Work item.
Leave the images aside and output every entry exactly.

________________________

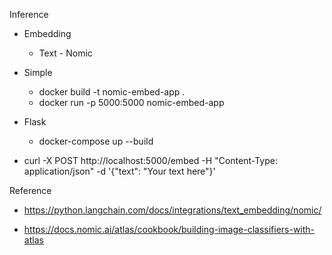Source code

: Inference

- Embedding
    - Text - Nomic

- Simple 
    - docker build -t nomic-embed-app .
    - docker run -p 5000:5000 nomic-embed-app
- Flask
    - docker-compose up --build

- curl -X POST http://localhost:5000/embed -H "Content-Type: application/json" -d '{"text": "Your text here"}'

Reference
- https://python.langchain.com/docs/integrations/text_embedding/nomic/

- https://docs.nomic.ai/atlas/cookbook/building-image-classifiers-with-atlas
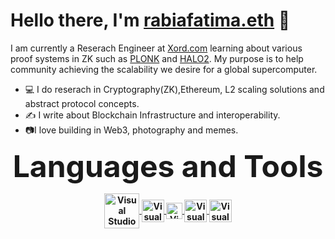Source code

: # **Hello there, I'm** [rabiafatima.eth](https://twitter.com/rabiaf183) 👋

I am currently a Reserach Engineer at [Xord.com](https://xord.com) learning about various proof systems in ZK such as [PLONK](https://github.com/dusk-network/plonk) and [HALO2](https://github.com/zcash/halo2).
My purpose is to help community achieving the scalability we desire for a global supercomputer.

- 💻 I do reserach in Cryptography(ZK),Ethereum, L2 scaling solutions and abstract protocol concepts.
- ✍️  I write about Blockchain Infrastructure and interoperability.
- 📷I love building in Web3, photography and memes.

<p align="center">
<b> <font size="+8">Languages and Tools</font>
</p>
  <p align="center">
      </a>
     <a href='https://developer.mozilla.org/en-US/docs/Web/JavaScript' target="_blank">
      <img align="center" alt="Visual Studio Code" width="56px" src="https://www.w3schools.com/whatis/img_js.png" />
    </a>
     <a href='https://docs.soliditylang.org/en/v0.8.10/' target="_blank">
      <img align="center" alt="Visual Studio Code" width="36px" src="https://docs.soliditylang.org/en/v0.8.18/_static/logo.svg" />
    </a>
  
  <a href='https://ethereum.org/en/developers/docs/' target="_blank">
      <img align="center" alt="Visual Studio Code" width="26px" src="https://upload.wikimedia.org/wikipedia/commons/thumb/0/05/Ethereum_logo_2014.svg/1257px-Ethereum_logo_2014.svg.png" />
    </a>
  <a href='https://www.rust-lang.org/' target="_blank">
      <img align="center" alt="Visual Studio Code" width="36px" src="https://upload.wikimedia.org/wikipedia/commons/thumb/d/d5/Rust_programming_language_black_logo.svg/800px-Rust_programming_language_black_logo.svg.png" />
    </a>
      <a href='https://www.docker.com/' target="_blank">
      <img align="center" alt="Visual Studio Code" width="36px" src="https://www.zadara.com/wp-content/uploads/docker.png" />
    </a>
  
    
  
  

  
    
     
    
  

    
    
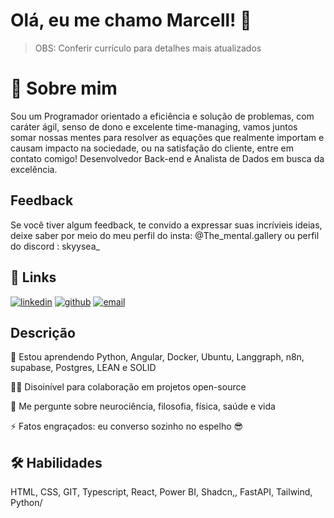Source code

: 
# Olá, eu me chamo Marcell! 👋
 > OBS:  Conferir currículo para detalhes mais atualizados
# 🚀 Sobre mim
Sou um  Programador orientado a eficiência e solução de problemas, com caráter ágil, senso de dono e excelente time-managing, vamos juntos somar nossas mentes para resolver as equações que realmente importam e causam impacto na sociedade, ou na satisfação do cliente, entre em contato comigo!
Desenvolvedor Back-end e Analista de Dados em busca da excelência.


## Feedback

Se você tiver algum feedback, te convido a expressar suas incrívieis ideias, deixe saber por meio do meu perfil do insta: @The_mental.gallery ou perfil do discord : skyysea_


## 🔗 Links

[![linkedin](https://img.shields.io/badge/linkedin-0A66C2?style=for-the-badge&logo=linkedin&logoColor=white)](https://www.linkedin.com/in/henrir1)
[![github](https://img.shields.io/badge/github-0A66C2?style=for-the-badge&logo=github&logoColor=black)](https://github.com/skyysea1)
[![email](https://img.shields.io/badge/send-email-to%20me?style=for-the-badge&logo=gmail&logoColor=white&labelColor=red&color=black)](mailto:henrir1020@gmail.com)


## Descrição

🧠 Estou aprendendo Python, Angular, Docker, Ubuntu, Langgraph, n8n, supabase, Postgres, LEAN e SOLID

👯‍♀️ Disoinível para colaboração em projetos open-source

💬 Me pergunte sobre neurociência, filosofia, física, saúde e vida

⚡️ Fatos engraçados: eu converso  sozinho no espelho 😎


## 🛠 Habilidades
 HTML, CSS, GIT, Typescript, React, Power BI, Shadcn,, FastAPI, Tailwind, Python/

________________________

Solution for this task.
Source code

: Inference

- Embedding
    - Text - Nomic

- Simple 
    - docker build -t nomic-embed-app .
    - docker run -p 5000:5000 nomic-embed-app
- Flask
    - docker-compose up --build

- curl -X POST http://localhost:5000/embed -H "Content-Type: application/json" -d '{"text": "Your text here"}'

Reference
- https://python.langchain.com/docs/integrations/text_embedding/nomic/

- https://docs.nomic.ai/atlas/cookbook/building-image-classifiers-with-atlas
Source code

: # **Hello there, I'm** [rabiafatima.eth](https://twitter.com/rabiaf183) 👋

I am currently a Reserach Engineer at [Xord.com](https://xord.com) learning about various proof systems in ZK such as [PLONK](https://github.com/dusk-network/plonk) and [HALO2](https://github.com/zcash/halo2).
My purpose is to help community achieving the scalability we desire for a global supercomputer.

- 💻 I do reserach in Cryptography(ZK),Ethereum, L2 scaling solutions and abstract protocol concepts.
- ✍️  I write about Blockchain Infrastructure and interoperability.
- 📷I love building in Web3, photography and memes.

<p align="center">
<b> <font size="+8">Languages and Tools</font>
</p>
  <p align="center">
      </a>
     <a href='https://developer.mozilla.org/en-US/docs/Web/JavaScript' target="_blank">
      <img align="center" alt="Visual Studio Code" width="56px" src="https://www.w3schools.com/whatis/img_js.png" />
    </a>
     <a href='https://docs.soliditylang.org/en/v0.8.10/' target="_blank">
      <img align="center" alt="Visual Studio Code" width="36px" src="https://docs.soliditylang.org/en/v0.8.18/_static/logo.svg" />
    </a>
  
  <a href='https://ethereum.org/en/developers/docs/' target="_blank">
      <img align="center" alt="Visual Studio Code" width="26px" src="https://upload.wikimedia.org/wikipedia/commons/thumb/0/05/Ethereum_logo_2014.svg/1257px-Ethereum_logo_2014.svg.png" />
    </a>
  <a href='https://www.rust-lang.org/' target="_blank">
      <img align="center" alt="Visual Studio Code" width="36px" src="https://upload.wikimedia.org/wikipedia/commons/thumb/d/d5/Rust_programming_language_black_logo.svg/800px-Rust_programming_language_black_logo.svg.png" />
    </a>
      <a href='https://www.docker.com/' target="_blank">
      <img align="center" alt="Visual Studio Code" width="36px" src="https://www.zadara.com/wp-content/uploads/docker.png" />
    </a>
  
    
  
  

  
    
     
    
  

    
    
Source code

: 
# Olá, eu me chamo Marcell! 👋
 > OBS:  Conferir currículo para detalhes mais atualizados
# 🚀 Sobre mim
Sou um  Programador orientado a eficiência e solução de problemas, com caráter ágil, senso de dono e excelente time-managing, vamos juntos somar nossas mentes para resolver as equações que realmente importam e causam impacto na sociedade, ou na satisfação do cliente, entre em contato comigo!
Desenvolvedor Back-end e Analista de Dados em busca da excelência.


## Feedback

Se você tiver algum feedback, te convido a expressar suas incrívieis ideias, deixe saber por meio do meu perfil do insta: @The_mental.gallery ou perfil do discord : skyysea_


## 🔗 Links

[![linkedin](https://img.shields.io/badge/linkedin-0A66C2?style=for-the-badge&logo=linkedin&logoColor=white)](https://www.linkedin.com/in/henrir1)
[![github](https://img.shields.io/badge/github-0A66C2?style=for-the-badge&logo=github&logoColor=black)](https://github.com/skyysea1)
[![email](https://img.shields.io/badge/send-email-to%20me?style=for-the-badge&logo=gmail&logoColor=white&labelColor=red&color=black)](mailto:henrir1020@gmail.com)


## Descrição

🧠 Estou aprendendo Python, Angular, Docker, Ubuntu, Langgraph, n8n, supabase, Postgres, LEAN e SOLID

👯‍♀️ Disoinível para colaboração em projetos open-source

💬 Me pergunte sobre neurociência, filosofia, física, saúde e vida

⚡️ Fatos engraçados: eu converso  sozinho no espelho 😎


## 🛠 Habilidades
 HTML, CSS, GIT, Typescript, React, Power BI, Shadcn,, FastAPI, Tailwind, Python/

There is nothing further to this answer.